Catalogue of the Exhibition at High Museum of Art Atlanta, 2014/2015
In September 1956 Life published a photo-essay by Gordon Parks entitled “The Restraints: Open and Hidden” which documented the everyday activities and rituals of one extended African American family living in the rural South under Jim Crow segregation. One of the most powerful photographs depicts Joanne Thornton Wilson and her niece, Shirley Anne Kirksey standing in front of a theater in Mobile, Alabama, an image which became a forceful “weapon of choice,” as Parks would say, in the struggle against racism and segregation. While twenty-six photographs were eventually published in Life and some were exhibited in his lifetime, the bulk of Parks’s assignment was thought to be lost. In 2011, five years after Parks’s death, The Gordon Parks Foundation discovered more than seventy color transparencies at the bottom of an old storage bin marked “Segregation Series” that are now published for the first time in The Segregation Story.

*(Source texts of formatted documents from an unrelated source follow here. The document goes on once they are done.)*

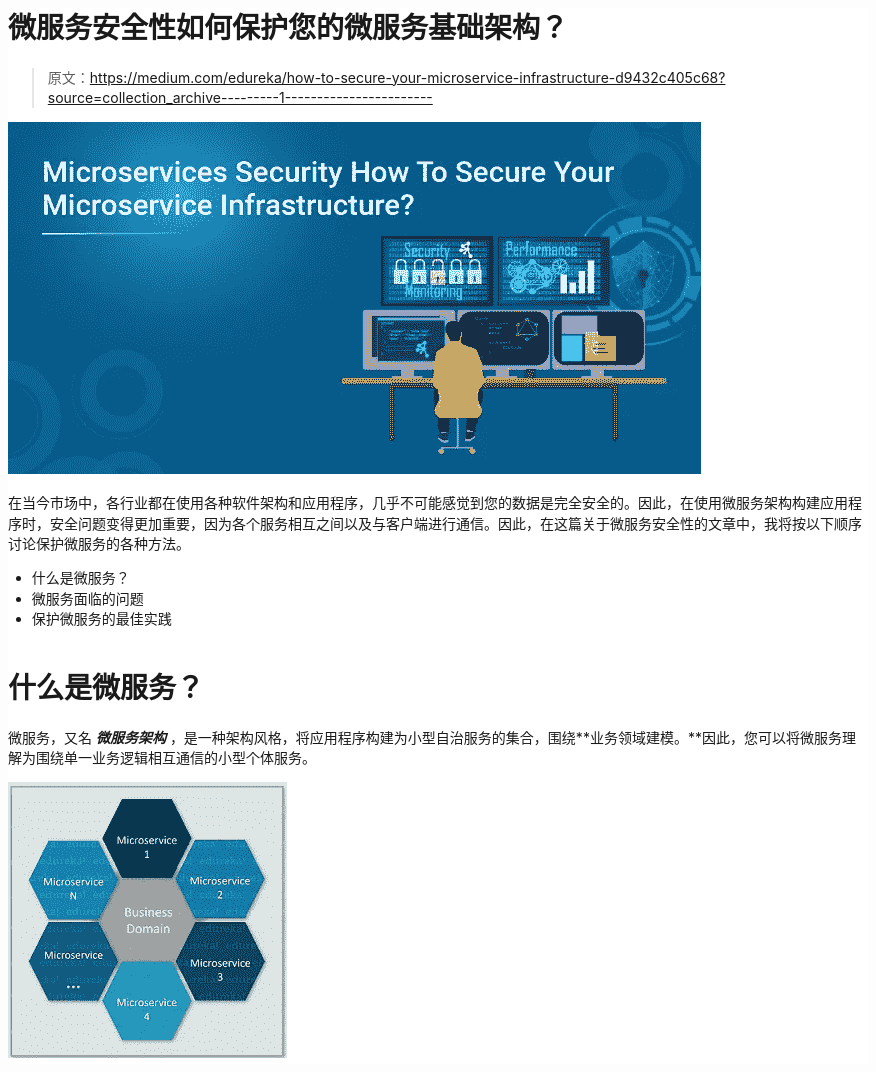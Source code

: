 # 微服务安全性如何保护您的微服务基础架构？

> 原文：<https://medium.com/edureka/how-to-secure-your-microservice-infrastructure-d9432c405c68?source=collection_archive---------1----------------------->

![](img/9dfb88bc1592d707eecc4e9a0b526afc.png)

在当今市场中，各行业都在使用各种软件架构和应用程序，几乎不可能感觉到您的数据是完全安全的。因此，在使用微服务架构构建应用程序时，安全问题变得更加重要，因为各个服务相互之间以及与客户端进行通信。因此，在这篇关于微服务安全性的文章中，我将按以下顺序讨论保护微服务的各种方法。

*   什么是微服务？
*   微服务面临的问题
*   保护微服务的最佳实践

# 什么是微服务？

微服务，又名 ***微服务架构*** ，是一种架构风格，将应用程序构建为小型自治服务的集合，围绕**业务领域建模。**因此，您可以将微服务理解为围绕单一业务逻辑相互通信的小型个体服务。

![](img/bac16518f119d353b7aec24a253b46ec.png)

Gordon Parks was born into poverty and segregation in Fort Scott, Kansas, in 1912. An itinerant laborer, he worked as a brothel pianist and railcar porter, among other jobs, before buying a camera at a pawnshop, training himself, and becoming a photographer. In addition to his storied tenures at the Farm Security Administration, the Office of War Information (1941–1945) and Life (1948–1972), Parks was a modern-day Renaissance man who found success as a film director, author and composer. The first African-American director to helm a major motion picture, he popularized the Blaxploitation genre through his film “Shaft” (1971). He wrote numerous memoirs, novels and books of poetry and received many awards, including the National Medal of Arts and more than fifty honorary degrees. In 1997 the Corcoran Gallery of Art in Washington, D.C., mounted his retrospective exhibition “Half Past Autumn: The Art of Gordon Parks.” Parks died in 2006.